Le crime de Tel n'était pas le premier parmi les crimes des colons contre les innocents désarmés de la Cisjordanie, et certainement pas le dernier. Plusieurs crimes et violations ont déjà été recensés, selon les statistiques et données de l'autorité du mur et de la colonisation palestinienne, à environ 3 488 agressions organisées et systématiques, incluant l'incendie de maisons, de véhicules, de terres agricoles et l'arrachage d'arbres, notamment d'oliviers, au cours du premier semestre de cette année, avec le soutien et la couverture des forces d'occupation, et l'absence de responsabilisation légale, la majorité des dossiers de poursuite contre les agresseurs étant fermés sans inculpations, renforçant la politique de l'impunité, et accompagnant ces agressions des campagnes militaires israéliennes et des arrestations massives.
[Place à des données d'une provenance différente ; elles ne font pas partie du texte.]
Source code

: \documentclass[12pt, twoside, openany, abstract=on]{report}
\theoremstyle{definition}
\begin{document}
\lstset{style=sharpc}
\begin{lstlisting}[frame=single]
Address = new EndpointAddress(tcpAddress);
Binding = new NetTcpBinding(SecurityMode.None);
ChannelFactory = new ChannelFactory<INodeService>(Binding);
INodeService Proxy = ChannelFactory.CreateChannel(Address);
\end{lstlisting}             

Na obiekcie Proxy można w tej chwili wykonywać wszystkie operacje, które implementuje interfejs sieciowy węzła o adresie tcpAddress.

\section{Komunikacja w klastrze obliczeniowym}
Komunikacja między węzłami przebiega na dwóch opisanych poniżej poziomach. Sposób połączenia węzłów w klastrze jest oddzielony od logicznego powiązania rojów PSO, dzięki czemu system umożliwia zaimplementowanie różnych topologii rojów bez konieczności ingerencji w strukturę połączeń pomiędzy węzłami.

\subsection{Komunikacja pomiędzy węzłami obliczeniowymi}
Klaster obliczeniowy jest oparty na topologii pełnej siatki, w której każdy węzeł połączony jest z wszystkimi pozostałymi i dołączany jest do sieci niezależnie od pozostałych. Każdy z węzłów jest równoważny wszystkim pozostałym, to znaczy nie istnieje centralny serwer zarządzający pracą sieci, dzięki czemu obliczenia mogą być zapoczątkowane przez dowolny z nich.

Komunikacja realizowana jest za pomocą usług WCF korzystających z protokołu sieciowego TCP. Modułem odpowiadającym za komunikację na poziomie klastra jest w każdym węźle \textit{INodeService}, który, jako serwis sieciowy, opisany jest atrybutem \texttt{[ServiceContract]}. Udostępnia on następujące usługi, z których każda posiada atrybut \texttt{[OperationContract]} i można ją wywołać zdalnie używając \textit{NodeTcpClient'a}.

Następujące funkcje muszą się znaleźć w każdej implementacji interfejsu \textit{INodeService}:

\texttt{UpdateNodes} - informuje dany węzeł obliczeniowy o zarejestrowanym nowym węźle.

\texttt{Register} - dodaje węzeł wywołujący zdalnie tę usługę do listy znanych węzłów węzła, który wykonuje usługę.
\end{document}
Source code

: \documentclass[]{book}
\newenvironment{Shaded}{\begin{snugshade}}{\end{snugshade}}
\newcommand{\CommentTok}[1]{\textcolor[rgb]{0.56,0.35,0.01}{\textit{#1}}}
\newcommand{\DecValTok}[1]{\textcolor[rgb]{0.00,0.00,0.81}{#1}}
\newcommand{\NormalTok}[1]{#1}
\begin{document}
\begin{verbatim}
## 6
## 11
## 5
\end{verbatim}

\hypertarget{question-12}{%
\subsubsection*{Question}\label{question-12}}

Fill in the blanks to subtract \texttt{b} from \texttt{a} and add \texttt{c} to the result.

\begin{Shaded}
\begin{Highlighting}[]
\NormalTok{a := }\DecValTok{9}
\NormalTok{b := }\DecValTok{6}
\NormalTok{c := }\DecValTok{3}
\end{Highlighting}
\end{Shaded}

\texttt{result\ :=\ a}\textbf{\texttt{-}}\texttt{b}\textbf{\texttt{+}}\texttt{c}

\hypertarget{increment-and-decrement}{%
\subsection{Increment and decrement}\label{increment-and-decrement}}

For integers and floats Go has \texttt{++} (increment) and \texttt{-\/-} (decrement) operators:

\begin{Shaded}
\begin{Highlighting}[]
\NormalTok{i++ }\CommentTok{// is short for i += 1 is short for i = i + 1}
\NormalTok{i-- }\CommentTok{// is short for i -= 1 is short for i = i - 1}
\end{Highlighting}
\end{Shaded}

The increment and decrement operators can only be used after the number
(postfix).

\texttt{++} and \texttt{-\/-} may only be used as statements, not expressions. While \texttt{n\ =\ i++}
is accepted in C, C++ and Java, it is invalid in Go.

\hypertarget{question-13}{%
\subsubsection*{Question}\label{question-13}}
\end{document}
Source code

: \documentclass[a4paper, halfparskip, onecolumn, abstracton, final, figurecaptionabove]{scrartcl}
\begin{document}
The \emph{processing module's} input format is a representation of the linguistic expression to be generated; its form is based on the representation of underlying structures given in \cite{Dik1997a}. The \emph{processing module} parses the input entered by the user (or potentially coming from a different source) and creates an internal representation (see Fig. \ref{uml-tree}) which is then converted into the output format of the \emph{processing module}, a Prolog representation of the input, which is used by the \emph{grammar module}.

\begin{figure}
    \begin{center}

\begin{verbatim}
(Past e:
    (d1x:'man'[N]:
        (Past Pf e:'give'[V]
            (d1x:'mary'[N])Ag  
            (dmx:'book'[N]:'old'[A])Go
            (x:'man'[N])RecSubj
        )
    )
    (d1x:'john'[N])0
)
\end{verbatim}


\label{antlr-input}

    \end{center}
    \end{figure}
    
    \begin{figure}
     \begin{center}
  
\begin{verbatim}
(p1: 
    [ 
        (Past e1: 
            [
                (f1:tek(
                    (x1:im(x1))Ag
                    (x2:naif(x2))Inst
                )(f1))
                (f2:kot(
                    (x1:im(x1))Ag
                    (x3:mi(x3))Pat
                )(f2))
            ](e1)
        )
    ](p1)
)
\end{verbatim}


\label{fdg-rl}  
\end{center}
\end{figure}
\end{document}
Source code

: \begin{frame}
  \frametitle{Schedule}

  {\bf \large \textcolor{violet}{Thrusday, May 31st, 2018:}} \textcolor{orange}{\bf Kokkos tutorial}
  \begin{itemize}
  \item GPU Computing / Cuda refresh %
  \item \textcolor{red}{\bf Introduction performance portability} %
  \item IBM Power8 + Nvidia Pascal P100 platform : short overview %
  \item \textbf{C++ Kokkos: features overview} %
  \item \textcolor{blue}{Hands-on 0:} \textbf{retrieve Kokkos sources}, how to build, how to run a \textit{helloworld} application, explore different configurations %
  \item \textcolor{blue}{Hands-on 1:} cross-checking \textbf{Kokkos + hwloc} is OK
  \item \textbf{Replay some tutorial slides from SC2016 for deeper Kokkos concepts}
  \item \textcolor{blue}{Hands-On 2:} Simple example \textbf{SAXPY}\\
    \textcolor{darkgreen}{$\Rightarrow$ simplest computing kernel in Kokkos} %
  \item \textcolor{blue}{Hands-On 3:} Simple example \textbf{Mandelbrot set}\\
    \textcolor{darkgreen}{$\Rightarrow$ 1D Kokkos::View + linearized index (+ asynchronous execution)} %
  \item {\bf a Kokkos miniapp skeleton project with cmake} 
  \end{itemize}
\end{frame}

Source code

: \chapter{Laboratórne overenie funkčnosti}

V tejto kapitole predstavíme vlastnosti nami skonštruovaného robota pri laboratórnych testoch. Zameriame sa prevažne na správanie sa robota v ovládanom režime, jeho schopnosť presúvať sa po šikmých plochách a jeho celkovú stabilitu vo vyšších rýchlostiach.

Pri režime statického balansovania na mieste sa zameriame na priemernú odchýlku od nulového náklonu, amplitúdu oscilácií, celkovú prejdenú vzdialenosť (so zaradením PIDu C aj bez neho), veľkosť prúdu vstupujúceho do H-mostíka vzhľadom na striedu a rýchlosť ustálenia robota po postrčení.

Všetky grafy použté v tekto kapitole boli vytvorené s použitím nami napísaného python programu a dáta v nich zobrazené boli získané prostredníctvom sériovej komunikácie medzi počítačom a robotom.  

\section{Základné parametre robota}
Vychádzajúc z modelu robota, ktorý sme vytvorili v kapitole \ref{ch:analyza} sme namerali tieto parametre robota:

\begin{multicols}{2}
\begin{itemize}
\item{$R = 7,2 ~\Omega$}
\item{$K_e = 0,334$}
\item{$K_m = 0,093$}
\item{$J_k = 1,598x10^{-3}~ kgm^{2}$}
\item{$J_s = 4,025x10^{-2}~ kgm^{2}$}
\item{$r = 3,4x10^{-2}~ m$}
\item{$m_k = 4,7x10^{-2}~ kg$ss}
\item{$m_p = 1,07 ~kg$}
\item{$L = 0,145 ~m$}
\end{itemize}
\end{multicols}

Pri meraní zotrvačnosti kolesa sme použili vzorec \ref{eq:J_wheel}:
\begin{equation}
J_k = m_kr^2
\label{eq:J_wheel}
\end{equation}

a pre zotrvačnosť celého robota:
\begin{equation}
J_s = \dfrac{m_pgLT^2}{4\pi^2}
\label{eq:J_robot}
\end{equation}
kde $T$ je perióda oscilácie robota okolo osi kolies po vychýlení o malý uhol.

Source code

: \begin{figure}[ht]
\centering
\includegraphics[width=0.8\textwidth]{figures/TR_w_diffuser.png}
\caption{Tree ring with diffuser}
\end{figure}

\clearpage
Les crimes des colons et des forces d'occupation israéliennes ne sont pas surprenants, car les plans du gouvernement israélien ont été annoncés à plusieurs reprises et les objectifs sont clairs, notamment restreindre les citoyens, les expulser de leurs terres, les forcer à une émigration forcée et contrôler la terre d'une part, et élargir l'occupation par des démarches gouvernementales officielles israéliennes pour légaliser de nouveaux postes de colonisation et en construire davantage au détriment des terres de la Cisjordanie d'autre part, et donc absorber le maximum de terres possibles et entraver tout processus de négociation - sur lequel beaucoup de nos dirigeants continuent de parier - concernant la solution à deux États.
Cependant, ce qui est étrange, surprenant et étonnant, c'est la réaction de certains porte-parole officiels du côté palestinien, qui ont appelé les citoyens à plus de fermeté et de résistance, sans fournir aucun des éléments nécessaires, et ils ont même condamné de manière implicite, en particulier l'incident du village de Tel, sous le prétexte de "retirer les prétextes" des autorités d'occupation qui soutiennent les agresseurs des colons dans leurs viols, en exerçant plus de répression. Cela se traduit par un appel de la direction aux gens à ouvrir leurs poitrines nues et à recevoir des balles sans résistance ni défense de soi, afin de donner l'occasion aux occupants de faire passer leurs plans israélants ! Ces déclarations dénuées de responsabilité surviennent au milieu d'une colère populaire intense envers la position silencieuse de la direction palestinienne, qui se contente d'entreprendre des appels et de demander à la communauté internationale de prendre ses responsabilités, ce qui constitue une exonération implicite de ses responsabilités vis-à-vis de la protection de son peuple.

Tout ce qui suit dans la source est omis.